State says no policy changes planned for medical marijuana program after official’s departure

By Matthew Stone, BDN Staff
Posted Nov. 13, 2012, at 5:10 p.m.

AUGUSTA, Maine — The Department of Health and Human Services official responsible for the state’s medical marijuana program said Tuesday the department plans no policy changes for the program following the departure of the program’s manager.

Kenneth Albert, director of the Division of Licensing and Regulatory Services at DHHS, confirmed Tuesday that John Thiele was no longer employed as head of the Maine Medical Marijuana Use Program. In a prepared statement, Albert said Thiele submitted his resignation on Sept. 28, then asked several days later to rescind his decision to quit. His last day of work was to be Oct. 20.
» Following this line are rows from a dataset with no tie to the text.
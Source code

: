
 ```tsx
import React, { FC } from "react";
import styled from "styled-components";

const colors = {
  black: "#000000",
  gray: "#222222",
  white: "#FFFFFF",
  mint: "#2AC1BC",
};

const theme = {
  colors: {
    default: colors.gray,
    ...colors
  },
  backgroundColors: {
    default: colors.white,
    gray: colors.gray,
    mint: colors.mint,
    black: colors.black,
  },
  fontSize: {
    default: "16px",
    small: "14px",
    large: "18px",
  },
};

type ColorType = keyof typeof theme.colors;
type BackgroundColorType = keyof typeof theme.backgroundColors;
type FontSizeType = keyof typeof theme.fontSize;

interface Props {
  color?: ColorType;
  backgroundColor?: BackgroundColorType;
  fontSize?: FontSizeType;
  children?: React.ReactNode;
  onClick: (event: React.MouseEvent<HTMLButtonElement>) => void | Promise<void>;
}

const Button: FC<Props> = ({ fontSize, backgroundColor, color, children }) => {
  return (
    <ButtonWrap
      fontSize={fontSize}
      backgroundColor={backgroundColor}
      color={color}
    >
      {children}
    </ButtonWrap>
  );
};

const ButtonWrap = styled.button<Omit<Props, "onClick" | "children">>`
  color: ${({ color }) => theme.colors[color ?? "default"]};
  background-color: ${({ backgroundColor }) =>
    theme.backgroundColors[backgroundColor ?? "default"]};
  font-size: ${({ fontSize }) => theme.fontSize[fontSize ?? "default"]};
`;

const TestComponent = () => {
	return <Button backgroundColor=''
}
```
“After careful consideration, the department did not accept this request,” Albert said in the statement. “As this is a personnel matter — and out of respect for Mr. Thiele — we will make no further comment on this matter.”

Reached at his home Tuesday afternoon, Thiele confirmed these details but declined to comment further. He told the Bangor Daily News on Monday that he’s planning to appeal the decision by DHHS.

Albert said DHHS is searching for a permanent replacement for Thiele. In the interim, Director of Community Programs Joan Smyrski, Thiele’s immediate supervisor, is taking over day-to-day management of the medical marijuana program.

“It is important to note that the [medical marijuana program] is not changing direction,” Albert said in his statement. “The Legislature has set the direction for this program and it is our intent to follow that direction.”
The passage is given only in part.